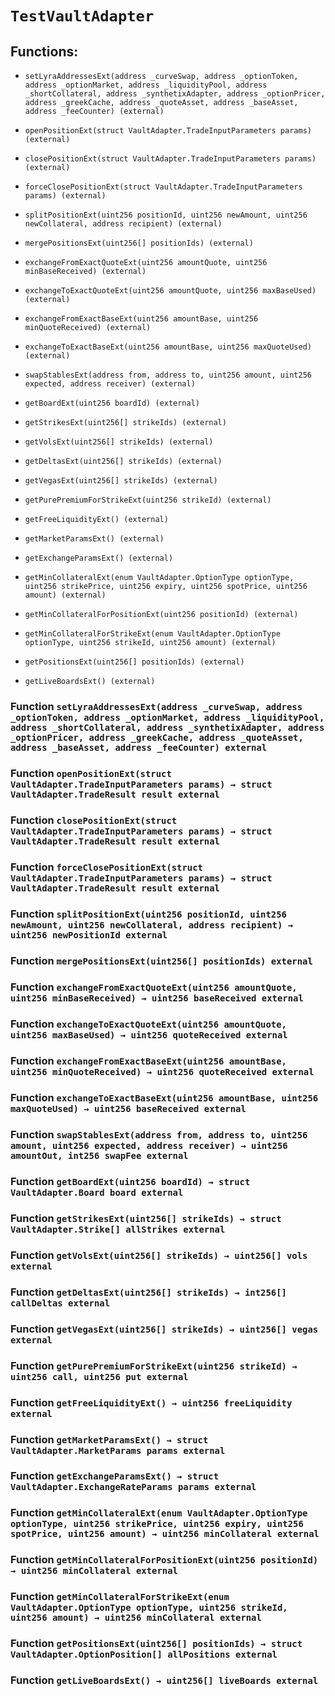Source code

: # `TestVaultAdapter`

## Functions:

- `setLyraAddressesExt(address _curveSwap, address _optionToken, address _optionMarket, address _liquidityPool, address _shortCollateral, address _synthetixAdapter, address _optionPricer, address _greekCache, address _quoteAsset, address _baseAsset, address _feeCounter) (external)`

- `openPositionExt(struct VaultAdapter.TradeInputParameters params) (external)`

- `closePositionExt(struct VaultAdapter.TradeInputParameters params) (external)`

- `forceClosePositionExt(struct VaultAdapter.TradeInputParameters params) (external)`

- `splitPositionExt(uint256 positionId, uint256 newAmount, uint256 newCollateral, address recipient) (external)`

- `mergePositionsExt(uint256[] positionIds) (external)`

- `exchangeFromExactQuoteExt(uint256 amountQuote, uint256 minBaseReceived) (external)`

- `exchangeToExactQuoteExt(uint256 amountQuote, uint256 maxBaseUsed) (external)`

- `exchangeFromExactBaseExt(uint256 amountBase, uint256 minQuoteReceived) (external)`

- `exchangeToExactBaseExt(uint256 amountBase, uint256 maxQuoteUsed) (external)`

- `swapStablesExt(address from, address to, uint256 amount, uint256 expected, address receiver) (external)`

- `getBoardExt(uint256 boardId) (external)`

- `getStrikesExt(uint256[] strikeIds) (external)`

- `getVolsExt(uint256[] strikeIds) (external)`

- `getDeltasExt(uint256[] strikeIds) (external)`

- `getVegasExt(uint256[] strikeIds) (external)`

- `getPurePremiumForStrikeExt(uint256 strikeId) (external)`

- `getFreeLiquidityExt() (external)`

- `getMarketParamsExt() (external)`

- `getExchangeParamsExt() (external)`

- `getMinCollateralExt(enum VaultAdapter.OptionType optionType, uint256 strikePrice, uint256 expiry, uint256 spotPrice, uint256 amount) (external)`

- `getMinCollateralForPositionExt(uint256 positionId) (external)`

- `getMinCollateralForStrikeExt(enum VaultAdapter.OptionType optionType, uint256 strikeId, uint256 amount) (external)`

- `getPositionsExt(uint256[] positionIds) (external)`

- `getLiveBoardsExt() (external)`

### Function `setLyraAddressesExt(address _curveSwap, address _optionToken, address _optionMarket, address _liquidityPool, address _shortCollateral, address _synthetixAdapter, address _optionPricer, address _greekCache, address _quoteAsset, address _baseAsset, address _feeCounter) external`

### Function `openPositionExt(struct VaultAdapter.TradeInputParameters params) → struct VaultAdapter.TradeResult result external`

### Function `closePositionExt(struct VaultAdapter.TradeInputParameters params) → struct VaultAdapter.TradeResult result external`

### Function `forceClosePositionExt(struct VaultAdapter.TradeInputParameters params) → struct VaultAdapter.TradeResult result external`

### Function `splitPositionExt(uint256 positionId, uint256 newAmount, uint256 newCollateral, address recipient) → uint256 newPositionId external`

### Function `mergePositionsExt(uint256[] positionIds) external`

### Function `exchangeFromExactQuoteExt(uint256 amountQuote, uint256 minBaseReceived) → uint256 baseReceived external`

### Function `exchangeToExactQuoteExt(uint256 amountQuote, uint256 maxBaseUsed) → uint256 quoteReceived external`

### Function `exchangeFromExactBaseExt(uint256 amountBase, uint256 minQuoteReceived) → uint256 quoteReceived external`

### Function `exchangeToExactBaseExt(uint256 amountBase, uint256 maxQuoteUsed) → uint256 baseReceived external`

### Function `swapStablesExt(address from, address to, uint256 amount, uint256 expected, address receiver) → uint256 amountOut, int256 swapFee external`

### Function `getBoardExt(uint256 boardId) → struct VaultAdapter.Board board external`

### Function `getStrikesExt(uint256[] strikeIds) → struct VaultAdapter.Strike[] allStrikes external`

### Function `getVolsExt(uint256[] strikeIds) → uint256[] vols external`

### Function `getDeltasExt(uint256[] strikeIds) → int256[] callDeltas external`

### Function `getVegasExt(uint256[] strikeIds) → uint256[] vegas external`

### Function `getPurePremiumForStrikeExt(uint256 strikeId) → uint256 call, uint256 put external`

### Function `getFreeLiquidityExt() → uint256 freeLiquidity external`

### Function `getMarketParamsExt() → struct VaultAdapter.MarketParams params external`

### Function `getExchangeParamsExt() → struct VaultAdapter.ExchangeRateParams params external`

### Function `getMinCollateralExt(enum VaultAdapter.OptionType optionType, uint256 strikePrice, uint256 expiry, uint256 spotPrice, uint256 amount) → uint256 minCollateral external`

### Function `getMinCollateralForPositionExt(uint256 positionId) → uint256 minCollateral external`

### Function `getMinCollateralForStrikeExt(enum VaultAdapter.OptionType optionType, uint256 strikeId, uint256 amount) → uint256 minCollateral external`

### Function `getPositionsExt(uint256[] positionIds) → struct VaultAdapter.OptionPosition[] allPositions external`

### Function `getLiveBoardsExt() → uint256[] liveBoards external`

++++++++

§ YOUR ASSIGNMENT
Every entry above needs to be copied exactly, apart from its pictures.

§ RESULT OF THIS EXERCISE
Source code

: # `TestVaultAdapter`

## Functions:

- `setLyraAddressesExt(address _curveSwap, address _optionToken, address _optionMarket, address _liquidityPool, address _shortCollateral, address _synthetixAdapter, address _optionPricer, address _greekCache, address _quoteAsset, address _baseAsset, address _feeCounter) (external)`

- `openPositionExt(struct VaultAdapter.TradeInputParameters params) (external)`

- `closePositionExt(struct VaultAdapter.TradeInputParameters params) (external)`

- `forceClosePositionExt(struct VaultAdapter.TradeInputParameters params) (external)`

- `splitPositionExt(uint256 positionId, uint256 newAmount, uint256 newCollateral, address recipient) (external)`

- `mergePositionsExt(uint256[] positionIds) (external)`

- `exchangeFromExactQuoteExt(uint256 amountQuote, uint256 minBaseReceived) (external)`

- `exchangeToExactQuoteExt(uint256 amountQuote, uint256 maxBaseUsed) (external)`

- `exchangeFromExactBaseExt(uint256 amountBase, uint256 minQuoteReceived) (external)`

- `exchangeToExactBaseExt(uint256 amountBase, uint256 maxQuoteUsed) (external)`

- `swapStablesExt(address from, address to, uint256 amount, uint256 expected, address receiver) (external)`

- `getBoardExt(uint256 boardId) (external)`

- `getStrikesExt(uint256[] strikeIds) (external)`

- `getVolsExt(uint256[] strikeIds) (external)`

- `getDeltasExt(uint256[] strikeIds) (external)`

- `getVegasExt(uint256[] strikeIds) (external)`

- `getPurePremiumForStrikeExt(uint256 strikeId) (external)`

- `getFreeLiquidityExt() (external)`

- `getMarketParamsExt() (external)`

- `getExchangeParamsExt() (external)`

- `getMinCollateralExt(enum VaultAdapter.OptionType optionType, uint256 strikePrice, uint256 expiry, uint256 spotPrice, uint256 amount) (external)`

- `getMinCollateralForPositionExt(uint256 positionId) (external)`

- `getMinCollateralForStrikeExt(enum VaultAdapter.OptionType optionType, uint256 strikeId, uint256 amount) (external)`

- `getPositionsExt(uint256[] positionIds) (external)`

- `getLiveBoardsExt() (external)`

### Function `setLyraAddressesExt(address _curveSwap, address _optionToken, address _optionMarket, address _liquidityPool, address _shortCollateral, address _synthetixAdapter, address _optionPricer, address _greekCache, address _quoteAsset, address _baseAsset, address _feeCounter) external`

### Function `openPositionExt(struct VaultAdapter.TradeInputParameters params) → struct VaultAdapter.TradeResult result external`

### Function `closePositionExt(struct VaultAdapter.TradeInputParameters params) → struct VaultAdapter.TradeResult result external`

### Function `forceClosePositionExt(struct VaultAdapter.TradeInputParameters params) → struct VaultAdapter.TradeResult result external`

### Function `splitPositionExt(uint256 positionId, uint256 newAmount, uint256 newCollateral, address recipient) → uint256 newPositionId external`

### Function `mergePositionsExt(uint256[] positionIds) external`

### Function `exchangeFromExactQuoteExt(uint256 amountQuote, uint256 minBaseReceived) → uint256 baseReceived external`

### Function `exchangeToExactQuoteExt(uint256 amountQuote, uint256 maxBaseUsed) → uint256 quoteReceived external`

### Function `exchangeFromExactBaseExt(uint256 amountBase, uint256 minQuoteReceived) → uint256 quoteReceived external`

### Function `exchangeToExactBaseExt(uint256 amountBase, uint256 maxQuoteUsed) → uint256 baseReceived external`

### Function `swapStablesExt(address from, address to, uint256 amount, uint256 expected, address receiver) → uint256 amountOut, int256 swapFee external`

### Function `getBoardExt(uint256 boardId) → struct VaultAdapter.Board board external`

### Function `getStrikesExt(uint256[] strikeIds) → struct VaultAdapter.Strike[] allStrikes external`

### Function `getVolsExt(uint256[] strikeIds) → uint256[] vols external`

### Function `getDeltasExt(uint256[] strikeIds) → int256[] callDeltas external`

### Function `getVegasExt(uint256[] strikeIds) → uint256[] vegas external`

### Function `getPurePremiumForStrikeExt(uint256 strikeId) → uint256 call, uint256 put external`

### Function `getFreeLiquidityExt() → uint256 freeLiquidity external`

### Function `getMarketParamsExt() → struct VaultAdapter.MarketParams params external`

### Function `getExchangeParamsExt() → struct VaultAdapter.ExchangeRateParams params external`

### Function `getMinCollateralExt(enum VaultAdapter.OptionType optionType, uint256 strikePrice, uint256 expiry, uint256 spotPrice, uint256 amount) → uint256 minCollateral external`

### Function `getMinCollateralForPositionExt(uint256 positionId) → uint256 minCollateral external`

### Function `getMinCollateralForStrikeExt(enum VaultAdapter.OptionType optionType, uint256 strikeId, uint256 amount) → uint256 minCollateral external`

### Function `getPositionsExt(uint256[] positionIds) → struct VaultAdapter.OptionPosition[] allPositions external`

### Function `getLiveBoardsExt() → uint256[] liveBoards external`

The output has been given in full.